GOAL OF THE EXERCISE
Exactly as they appear, copy the lines from the start of the entries below to the line containing "- [x] [Validation] 구입 금액이 1,000으로", both ends included.

Source texts of formatted documents
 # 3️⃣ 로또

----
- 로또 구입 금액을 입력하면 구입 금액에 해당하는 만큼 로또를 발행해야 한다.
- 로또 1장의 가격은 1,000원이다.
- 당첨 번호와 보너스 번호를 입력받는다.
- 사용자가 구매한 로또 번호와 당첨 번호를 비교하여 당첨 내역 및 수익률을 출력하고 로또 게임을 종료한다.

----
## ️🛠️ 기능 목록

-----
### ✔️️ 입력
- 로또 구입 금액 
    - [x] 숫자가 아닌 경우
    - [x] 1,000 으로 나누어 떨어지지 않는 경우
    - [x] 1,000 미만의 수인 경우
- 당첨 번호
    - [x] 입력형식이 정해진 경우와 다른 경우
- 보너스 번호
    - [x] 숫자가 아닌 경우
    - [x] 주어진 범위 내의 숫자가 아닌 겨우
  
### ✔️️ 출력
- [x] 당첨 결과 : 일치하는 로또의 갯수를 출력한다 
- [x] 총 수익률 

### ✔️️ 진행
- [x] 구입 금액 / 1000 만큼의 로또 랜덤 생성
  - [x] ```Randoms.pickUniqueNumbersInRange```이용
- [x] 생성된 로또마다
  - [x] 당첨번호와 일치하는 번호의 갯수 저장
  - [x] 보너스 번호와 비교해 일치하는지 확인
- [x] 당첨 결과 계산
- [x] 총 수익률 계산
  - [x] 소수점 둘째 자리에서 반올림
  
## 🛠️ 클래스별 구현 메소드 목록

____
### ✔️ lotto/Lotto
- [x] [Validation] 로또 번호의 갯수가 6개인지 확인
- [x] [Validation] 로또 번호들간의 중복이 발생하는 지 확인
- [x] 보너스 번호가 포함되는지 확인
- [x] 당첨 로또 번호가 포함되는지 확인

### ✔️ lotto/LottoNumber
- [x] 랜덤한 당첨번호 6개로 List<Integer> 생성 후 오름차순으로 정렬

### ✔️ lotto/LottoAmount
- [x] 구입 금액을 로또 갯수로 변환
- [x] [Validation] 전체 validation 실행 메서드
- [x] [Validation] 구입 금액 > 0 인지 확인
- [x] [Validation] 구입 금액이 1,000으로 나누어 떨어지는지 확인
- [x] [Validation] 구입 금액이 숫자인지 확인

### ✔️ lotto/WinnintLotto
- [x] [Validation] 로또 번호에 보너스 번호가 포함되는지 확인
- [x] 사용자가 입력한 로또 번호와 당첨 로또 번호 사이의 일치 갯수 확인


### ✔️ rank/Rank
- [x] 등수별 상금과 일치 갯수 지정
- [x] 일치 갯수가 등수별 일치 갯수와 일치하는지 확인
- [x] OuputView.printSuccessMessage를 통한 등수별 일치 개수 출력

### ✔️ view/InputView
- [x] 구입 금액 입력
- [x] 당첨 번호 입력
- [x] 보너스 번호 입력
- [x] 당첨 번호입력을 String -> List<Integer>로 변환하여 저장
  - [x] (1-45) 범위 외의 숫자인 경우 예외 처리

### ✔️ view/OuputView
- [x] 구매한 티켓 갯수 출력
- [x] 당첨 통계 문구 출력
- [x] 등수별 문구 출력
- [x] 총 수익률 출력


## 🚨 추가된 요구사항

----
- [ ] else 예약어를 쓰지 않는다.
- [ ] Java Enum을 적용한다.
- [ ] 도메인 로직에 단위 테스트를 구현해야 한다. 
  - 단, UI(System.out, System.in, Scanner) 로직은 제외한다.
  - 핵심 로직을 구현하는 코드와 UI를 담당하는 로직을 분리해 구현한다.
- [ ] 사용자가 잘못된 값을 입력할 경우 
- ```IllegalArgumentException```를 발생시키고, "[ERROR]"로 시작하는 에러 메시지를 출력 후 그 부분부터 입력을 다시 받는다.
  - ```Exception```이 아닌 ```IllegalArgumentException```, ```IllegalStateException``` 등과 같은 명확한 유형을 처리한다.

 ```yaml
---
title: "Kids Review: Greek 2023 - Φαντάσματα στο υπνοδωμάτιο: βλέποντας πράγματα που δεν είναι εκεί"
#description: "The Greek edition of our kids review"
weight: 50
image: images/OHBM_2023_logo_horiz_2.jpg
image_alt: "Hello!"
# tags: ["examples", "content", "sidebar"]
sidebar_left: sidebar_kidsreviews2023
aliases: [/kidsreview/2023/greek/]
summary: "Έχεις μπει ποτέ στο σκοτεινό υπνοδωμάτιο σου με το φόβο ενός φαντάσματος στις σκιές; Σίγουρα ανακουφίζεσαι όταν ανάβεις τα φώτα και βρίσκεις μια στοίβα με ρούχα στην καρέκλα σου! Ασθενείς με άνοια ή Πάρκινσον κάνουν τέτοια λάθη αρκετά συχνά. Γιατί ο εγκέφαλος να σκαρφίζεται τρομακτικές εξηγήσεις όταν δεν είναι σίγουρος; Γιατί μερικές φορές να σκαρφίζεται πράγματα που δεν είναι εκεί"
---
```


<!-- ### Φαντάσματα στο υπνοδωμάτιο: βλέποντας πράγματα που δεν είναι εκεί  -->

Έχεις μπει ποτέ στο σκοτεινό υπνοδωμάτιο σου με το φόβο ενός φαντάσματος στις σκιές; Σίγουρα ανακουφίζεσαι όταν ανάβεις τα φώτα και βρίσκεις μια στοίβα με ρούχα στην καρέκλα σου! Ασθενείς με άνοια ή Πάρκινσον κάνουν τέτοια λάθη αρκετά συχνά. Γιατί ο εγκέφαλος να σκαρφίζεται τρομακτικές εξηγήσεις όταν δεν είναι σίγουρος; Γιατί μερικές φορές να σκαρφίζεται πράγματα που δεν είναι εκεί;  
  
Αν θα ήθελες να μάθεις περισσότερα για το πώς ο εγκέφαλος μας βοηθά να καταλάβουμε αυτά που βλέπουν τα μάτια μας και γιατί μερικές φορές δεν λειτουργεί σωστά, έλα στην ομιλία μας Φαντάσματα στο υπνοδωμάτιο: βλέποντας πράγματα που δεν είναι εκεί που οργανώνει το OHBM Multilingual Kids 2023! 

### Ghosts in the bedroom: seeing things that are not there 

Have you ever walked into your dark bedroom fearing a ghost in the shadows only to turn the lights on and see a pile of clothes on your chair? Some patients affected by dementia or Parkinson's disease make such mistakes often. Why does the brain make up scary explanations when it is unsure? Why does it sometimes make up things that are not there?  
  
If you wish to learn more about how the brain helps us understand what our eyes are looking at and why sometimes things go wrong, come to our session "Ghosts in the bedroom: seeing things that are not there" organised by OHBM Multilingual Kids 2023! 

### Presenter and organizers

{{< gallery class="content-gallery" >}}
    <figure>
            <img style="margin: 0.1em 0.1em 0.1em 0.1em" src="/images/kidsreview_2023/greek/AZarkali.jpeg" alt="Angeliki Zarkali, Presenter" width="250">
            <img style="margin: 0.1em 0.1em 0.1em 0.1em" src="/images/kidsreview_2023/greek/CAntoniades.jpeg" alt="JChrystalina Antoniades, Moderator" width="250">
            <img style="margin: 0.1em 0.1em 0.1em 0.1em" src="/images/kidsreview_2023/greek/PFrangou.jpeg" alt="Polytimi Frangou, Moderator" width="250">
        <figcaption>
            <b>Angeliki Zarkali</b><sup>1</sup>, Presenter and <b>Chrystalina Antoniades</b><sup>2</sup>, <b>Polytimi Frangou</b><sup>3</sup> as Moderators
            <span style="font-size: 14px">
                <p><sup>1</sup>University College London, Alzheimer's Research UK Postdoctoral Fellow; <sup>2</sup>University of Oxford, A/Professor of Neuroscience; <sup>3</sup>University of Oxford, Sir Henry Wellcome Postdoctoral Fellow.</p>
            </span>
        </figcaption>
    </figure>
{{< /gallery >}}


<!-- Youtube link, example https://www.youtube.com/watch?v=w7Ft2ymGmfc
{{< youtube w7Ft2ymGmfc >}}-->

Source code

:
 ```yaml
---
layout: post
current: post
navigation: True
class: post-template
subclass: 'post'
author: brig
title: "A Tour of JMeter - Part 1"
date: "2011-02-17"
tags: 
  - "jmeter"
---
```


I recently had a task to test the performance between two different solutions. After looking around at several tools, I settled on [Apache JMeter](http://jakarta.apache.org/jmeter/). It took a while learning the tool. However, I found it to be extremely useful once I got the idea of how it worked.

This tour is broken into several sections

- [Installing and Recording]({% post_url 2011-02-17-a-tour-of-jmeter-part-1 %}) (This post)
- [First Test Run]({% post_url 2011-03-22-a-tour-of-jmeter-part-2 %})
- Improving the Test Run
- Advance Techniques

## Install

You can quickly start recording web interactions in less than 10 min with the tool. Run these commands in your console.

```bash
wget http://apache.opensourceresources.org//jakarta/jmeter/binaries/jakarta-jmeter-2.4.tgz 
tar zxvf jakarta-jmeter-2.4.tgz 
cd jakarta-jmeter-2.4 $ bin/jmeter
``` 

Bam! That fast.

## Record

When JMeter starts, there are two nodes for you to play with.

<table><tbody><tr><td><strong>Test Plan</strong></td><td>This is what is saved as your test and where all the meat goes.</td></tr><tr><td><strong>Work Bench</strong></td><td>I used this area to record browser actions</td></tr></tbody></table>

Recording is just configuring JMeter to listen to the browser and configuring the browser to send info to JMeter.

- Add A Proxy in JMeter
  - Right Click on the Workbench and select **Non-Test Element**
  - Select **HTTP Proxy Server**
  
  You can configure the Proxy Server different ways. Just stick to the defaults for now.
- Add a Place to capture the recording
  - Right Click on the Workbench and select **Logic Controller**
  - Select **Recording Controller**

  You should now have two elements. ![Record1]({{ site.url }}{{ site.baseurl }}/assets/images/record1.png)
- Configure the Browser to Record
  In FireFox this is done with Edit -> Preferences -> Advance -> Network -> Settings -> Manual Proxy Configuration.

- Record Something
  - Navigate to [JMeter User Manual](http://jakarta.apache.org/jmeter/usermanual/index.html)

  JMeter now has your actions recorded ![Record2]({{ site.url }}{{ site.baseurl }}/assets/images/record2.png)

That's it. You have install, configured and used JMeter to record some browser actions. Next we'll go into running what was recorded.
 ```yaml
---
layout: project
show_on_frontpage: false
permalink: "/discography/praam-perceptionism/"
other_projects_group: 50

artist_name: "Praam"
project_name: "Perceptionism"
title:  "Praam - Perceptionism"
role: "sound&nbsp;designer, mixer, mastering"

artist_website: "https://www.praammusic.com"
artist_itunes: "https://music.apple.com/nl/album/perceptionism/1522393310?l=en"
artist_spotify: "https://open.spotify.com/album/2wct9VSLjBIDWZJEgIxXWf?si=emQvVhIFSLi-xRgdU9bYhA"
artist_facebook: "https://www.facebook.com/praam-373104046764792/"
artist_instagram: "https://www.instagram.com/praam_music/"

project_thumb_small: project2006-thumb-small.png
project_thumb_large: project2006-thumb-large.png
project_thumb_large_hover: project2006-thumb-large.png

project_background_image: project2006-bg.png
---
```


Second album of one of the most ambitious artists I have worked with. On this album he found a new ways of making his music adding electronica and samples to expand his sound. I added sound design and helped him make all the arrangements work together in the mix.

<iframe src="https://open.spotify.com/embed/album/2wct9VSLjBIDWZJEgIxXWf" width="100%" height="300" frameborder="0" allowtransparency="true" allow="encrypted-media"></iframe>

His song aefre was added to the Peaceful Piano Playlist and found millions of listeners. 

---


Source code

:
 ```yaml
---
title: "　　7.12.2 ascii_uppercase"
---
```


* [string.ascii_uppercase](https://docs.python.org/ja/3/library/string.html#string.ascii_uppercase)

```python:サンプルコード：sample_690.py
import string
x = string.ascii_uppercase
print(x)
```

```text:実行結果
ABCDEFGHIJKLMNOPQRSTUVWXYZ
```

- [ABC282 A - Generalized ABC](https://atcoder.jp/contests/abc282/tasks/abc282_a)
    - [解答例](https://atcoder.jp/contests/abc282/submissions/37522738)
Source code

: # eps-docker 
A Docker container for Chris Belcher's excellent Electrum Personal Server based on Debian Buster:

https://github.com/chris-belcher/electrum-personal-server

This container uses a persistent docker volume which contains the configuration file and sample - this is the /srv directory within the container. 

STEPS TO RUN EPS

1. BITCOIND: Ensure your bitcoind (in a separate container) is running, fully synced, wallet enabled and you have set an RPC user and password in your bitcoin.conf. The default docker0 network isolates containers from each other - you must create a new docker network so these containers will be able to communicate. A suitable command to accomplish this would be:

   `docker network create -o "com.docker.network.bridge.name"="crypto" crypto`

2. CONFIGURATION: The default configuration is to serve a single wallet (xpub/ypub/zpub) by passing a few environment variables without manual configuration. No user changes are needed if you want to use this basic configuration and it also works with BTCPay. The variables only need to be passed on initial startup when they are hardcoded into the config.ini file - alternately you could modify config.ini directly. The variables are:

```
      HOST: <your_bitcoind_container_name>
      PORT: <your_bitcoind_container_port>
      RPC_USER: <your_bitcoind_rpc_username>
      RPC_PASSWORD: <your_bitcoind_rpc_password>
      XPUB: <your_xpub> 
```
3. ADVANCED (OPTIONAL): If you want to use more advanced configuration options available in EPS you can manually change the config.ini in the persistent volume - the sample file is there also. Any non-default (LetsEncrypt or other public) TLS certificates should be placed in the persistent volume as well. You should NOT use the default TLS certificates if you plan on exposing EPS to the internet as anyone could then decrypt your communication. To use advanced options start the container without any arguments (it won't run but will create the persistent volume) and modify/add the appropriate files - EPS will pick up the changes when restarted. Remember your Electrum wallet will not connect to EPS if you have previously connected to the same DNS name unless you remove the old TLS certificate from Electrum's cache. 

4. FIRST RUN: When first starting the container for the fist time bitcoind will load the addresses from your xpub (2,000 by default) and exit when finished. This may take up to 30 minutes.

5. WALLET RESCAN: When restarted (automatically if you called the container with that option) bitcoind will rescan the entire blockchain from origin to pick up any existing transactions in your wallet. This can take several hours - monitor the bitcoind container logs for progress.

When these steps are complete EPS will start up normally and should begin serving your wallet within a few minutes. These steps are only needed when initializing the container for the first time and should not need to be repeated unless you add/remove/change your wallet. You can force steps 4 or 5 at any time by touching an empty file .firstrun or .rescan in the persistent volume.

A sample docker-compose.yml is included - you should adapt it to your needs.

TASK RESULT
 # 3️⃣ 로또

----
- 로또 구입 금액을 입력하면 구입 금액에 해당하는 만큼 로또를 발행해야 한다.
- 로또 1장의 가격은 1,000원이다.
- 당첨 번호와 보너스 번호를 입력받는다.
- 사용자가 구매한 로또 번호와 당첨 번호를 비교하여 당첨 내역 및 수익률을 출력하고 로또 게임을 종료한다.

----
## ️🛠️ 기능 목록

-----
### ✔️️ 입력
- 로또 구입 금액 
    - [x] 숫자가 아닌 경우
    - [x] 1,000 으로 나누어 떨어지지 않는 경우
    - [x] 1,000 미만의 수인 경우
- 당첨 번호
    - [x] 입력형식이 정해진 경우와 다른 경우
- 보너스 번호
    - [x] 숫자가 아닌 경우
    - [x] 주어진 범위 내의 숫자가 아닌 겨우
  
### ✔️️ 출력
- [x] 당첨 결과 : 일치하는 로또의 갯수를 출력한다 
- [x] 총 수익률 

### ✔️️ 진행
- [x] 구입 금액 / 1000 만큼의 로또 랜덤 생성
  - [x] ```Randoms.pickUniqueNumbersInRange```이용
- [x] 생성된 로또마다
  - [x] 당첨번호와 일치하는 번호의 갯수 저장
  - [x] 보너스 번호와 비교해 일치하는지 확인
- [x] 당첨 결과 계산
- [x] 총 수익률 계산
  - [x] 소수점 둘째 자리에서 반올림
  
## 🛠️ 클래스별 구현 메소드 목록

____
### ✔️ lotto/Lotto
- [x] [Validation] 로또 번호의 갯수가 6개인지 확인
- [x] [Validation] 로또 번호들간의 중복이 발생하는 지 확인
- [x] 보너스 번호가 포함되는지 확인
- [x] 당첨 로또 번호가 포함되는지 확인

### ✔️ lotto/LottoNumber
- [x] 랜덤한 당첨번호 6개로 List<Integer> 생성 후 오름차순으로 정렬

### ✔️ lotto/LottoAmount
- [x] 구입 금액을 로또 갯수로 변환
- [x] [Validation] 전체 validation 실행 메서드
- [x] [Validation] 구입 금액 > 0 인지 확인
- [x] [Validation] 구입 금액이 1,000으로 나누어 떨어지는지 확인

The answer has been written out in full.